3 am. The world was watching England versus Croatia. I was glued to the video of pop star George Michael singing Father Figure on loop.
When the match ended, I did the expected groupie thing on my social media spaces. “Go go Croatiaaaaaaaaa,” I yelled because I wanted to cheer for the underdogs, for a third-world country that had never won the football World Cup. Till a few serious soccer fans caught my fake-ness and informed me that in football terms, Croatia’s players were anything but the underdogs. I started to look online as comments poured in this World Cup. Some said “Out with NATO.” Others said they wanted England to win so it could eventually lose to France in the finals and that would serve the English right.
Too busy to read? Listen to it instead.
Was this football or something much more insidious lurking in the shadows of the game that we in India are overfamiliar with? Nationalism by another name? Football has always been a blood sport.
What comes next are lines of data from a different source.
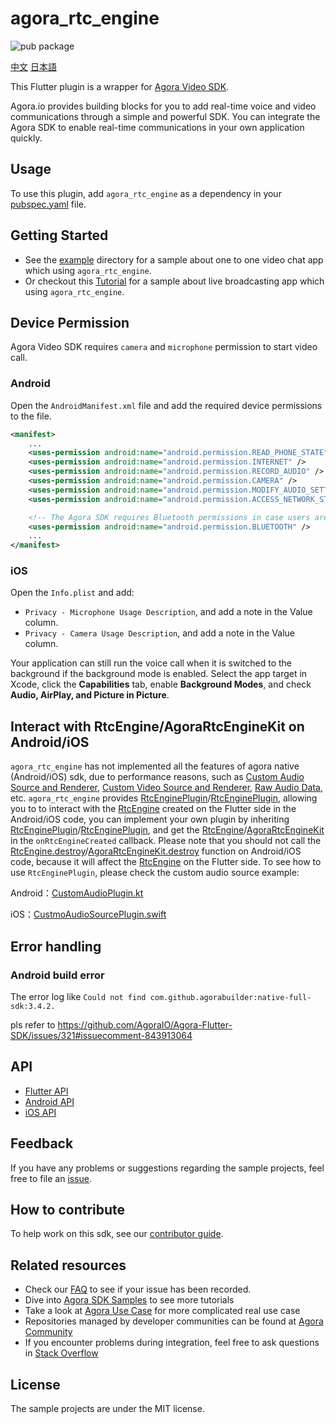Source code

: # agora_rtc_engine

![pub package](https://img.shields.io/pub/v/agora_rtc_engine.svg?include_prereleases)

[中文](README.zh.md)
[日本語](README.jp.md)

This Flutter plugin is a wrapper for [Agora Video SDK](https://docs.agora.io/en/Interactive%20Broadcast/product_live?platform=All%20Platforms).

Agora.io provides building blocks for you to add real-time voice and video communications through a simple and powerful SDK. You can integrate the Agora SDK to enable real-time communications in your own application quickly.

## Usage

To use this plugin, add `agora_rtc_engine` as a dependency in your [pubspec.yaml](https://flutter.dev/docs/development/packages-and-plugins/using-packages) file.

## Getting Started

* See the [example](example) directory for a sample about one to one video chat app which using `agora_rtc_engine`.
* Or checkout this [Tutorial](https://github.com/AgoraIO-Community/Agora-Flutter-Quickstart) for a sample about live broadcasting app which using `agora_rtc_engine`.

## Device Permission

Agora Video SDK requires `camera` and `microphone` permission to start video call.

### Android

Open the `AndroidManifest.xml` file and add the required device permissions to the file.

```xml
<manifest>
    ...
    <uses-permission android:name="android.permission.READ_PHONE_STATE"/>
    <uses-permission android:name="android.permission.INTERNET" />
    <uses-permission android:name="android.permission.RECORD_AUDIO" />
    <uses-permission android:name="android.permission.CAMERA" />
    <uses-permission android:name="android.permission.MODIFY_AUDIO_SETTINGS" />
    <uses-permission android:name="android.permission.ACCESS_NETWORK_STATE" />

    <!-- The Agora SDK requires Bluetooth permissions in case users are using Bluetooth devices.-->
    <uses-permission android:name="android.permission.BLUETOOTH" />
    ...
</manifest>
```

### iOS

Open the `Info.plist` and add:

- `Privacy - Microphone Usage Description`, and add a note in the Value column.
- `Privacy - Camera Usage Description`, and add a note in the Value column.

Your application can still run the voice call when it is switched to the background if the background mode is enabled. Select the app target in Xcode, click the **Capabilities** tab, enable **Background Modes**, and check **Audio, AirPlay, and Picture in Picture**.

## Interact with RtcEngine/AgoraRtcEngineKit on Android/iOS

`agora_rtc_engine` has not implemented all the features of agora native (Android/iOS) sdk, due to performance reasons, such as [Custom Audio Source and Renderer](https://docs.agora.io/en/Video/custom_audio_android?platform=Android), [Custom Video Source and Renderer](https://docs.agora.io/en/Video/custom_video_android?platform=Android), [Raw Audio Data](https://docs.agora.io/en/Video/raw_data_audio_android?platform=Android), etc. `agora_rtc_engine` provides [RtcEnginePlugin](https://github.com/AgoraIO/Agora-Flutter-SDK/blob/master/android/src/main/java/io/agora/rtc/base/RtcEnginePlugin.kt)/[RtcEnginePlugin](https://github.com/AgoraIO/Agora-Flutter-SDK/blob/master/ios/Classes/Base/RtcEnginePlugin.h), allowing you to to interact with the [RtcEngine](https://github.com/AgoraIO/Agora-Flutter-SDK/blob/master/lib/src/rtc_engine.dart) created on the Flutter side in the Android/iOS code, you can implement your own plugin by inheriting [RtcEnginePlugin](https://github.com/AgoraIO/Agora-Flutter-SDK/blob/master/android/src/main/java/io/agora/rtc/base/RtcEnginePlugin.kt)/[RtcEnginePlugin](https://github.com/AgoraIO/Agora-Flutter-SDK/blob/master/ios/Classes/Base/RtcEnginePlugin.h), and get the [RtcEngine](https://docs.agora.io/en/Video/API%20Reference/java/classio_1_1agora_1_1rtc_1_1_rtc_engine.html)/[AgoraRtcEngineKit](https://docs.agora.io/en/Video/API%20Reference/oc/Classes/AgoraRtcEngineKit.html) in the `onRtcEngineCreated` callback. Please note that you should not call the [RtcEngine.destroy](https://docs.agora.io/en/Video/API%20Reference/java/classio_1_1agora_1_1rtc_1_1_rtc_engine.html#afb808cdc9025a77af7dd2bce98311bfe)/[AgoraRtcEngineKit.destroy](https://docs.agora.io/en/Video/API%20Reference/oc/Classes/AgoraRtcEngineKit.html#//api/name/destroy) function on Android/iOS code, because it will affect the [RtcEngine](https://github.com/AgoraIO/Agora-Flutter-SDK/blob/master/lib/src/rtc_engine.dart) on the Flutter side. To see how to use `RtcEnginePlugin`, please check the custom audio source example:

Android：[CustomAudioPlugin.kt](https://github.com/AgoraIO/Agora-Flutter-SDK/blob/master/example/android/app/src/main/kotlin/io/agora/agora_rtc_engine_example/custom_audio_source/CustomAudioPlugin.kt)

iOS：[CustmoAudioSourcePlugin.swift](https://github.com/AgoraIO/Agora-Flutter-SDK/blob/master/example/ios/Runner/CustomAudioSource/CustmoAudioSourcePlugin.swift)

## Error handling

### Android build error

The error log like `Could not find com.github.agorabuilder:native-full-sdk:3.4.2.`

pls refer to https://github.com/AgoraIO/Agora-Flutter-SDK/issues/321#issuecomment-843913064

## API

* [Flutter API](https://docs.agora.io/en/All/api-ref?platform=Flutter)
* [Android API](https://docs.agora.io/en/Video/API%20Reference/java/index.html)
* [iOS API](https://docs.agora.io/en/Video/API%20Reference/oc/docs/headers/Agora-Objective-C-API-Overview.html)

## Feedback

If you have any problems or suggestions regarding the sample projects, feel free to file an [issue](https://github.com/AgoraIO/Agora-Flutter-SDK/issues).

## How to contribute

To help work on this sdk, see our [contributor guide](https://github.com/AgoraIO/Flutter-SDK/blob/master/CONTRIBUTING.md).

## Related resources

- Check our [FAQ](https://docs.agora.io/en/faq) to see if your issue has been recorded.
- Dive into [Agora SDK Samples](https://github.com/AgoraIO) to see more tutorials
- Take a look at [Agora Use Case](https://github.com/AgoraIO-usecase) for more complicated real use case
- Repositories managed by developer communities can be found at [Agora Community](https://github.com/AgoraIO-Community)
- If you encounter problems during integration, feel free to ask questions in [Stack Overflow](https://stackoverflow.com/questions/tagged/agora.io)

## License

The sample projects are under the MIT license.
And given that in our country, we play only hard ball, it was perversely refreshing to note how much blood had spilled in the place we’ve borrowed our nationalism from – Europe.
Nationalism Here, Nationalism There
One of my closest friends is English and a hard-core anti-Brexiter. In other words, he was gutted when Britain voted to leave the European Union in a referendum that Brexiters (those that voted to exit) won by a very narrow margin in 2016. Let the English lose everything, was his position. Serves them right. “Let Theresa May totter in the British Parliament and let us lose the World Cup.”
Both dreams came true this week.
And it’s a particularly interesting time to look at European nationalism, Indian nationalism, and also – stripped of its geographical peculiarities – nationalism. Is it about who comes and goes through Europe’s borders? There are too many Polish people and Romanians, Indians and Syrians taking low-paying jobs in England that the English won’t do. Will shutting them out make England a better place to be? Is that nationalism? Is English-ness non-brown, non-Muslim? Is it a homogenous thing?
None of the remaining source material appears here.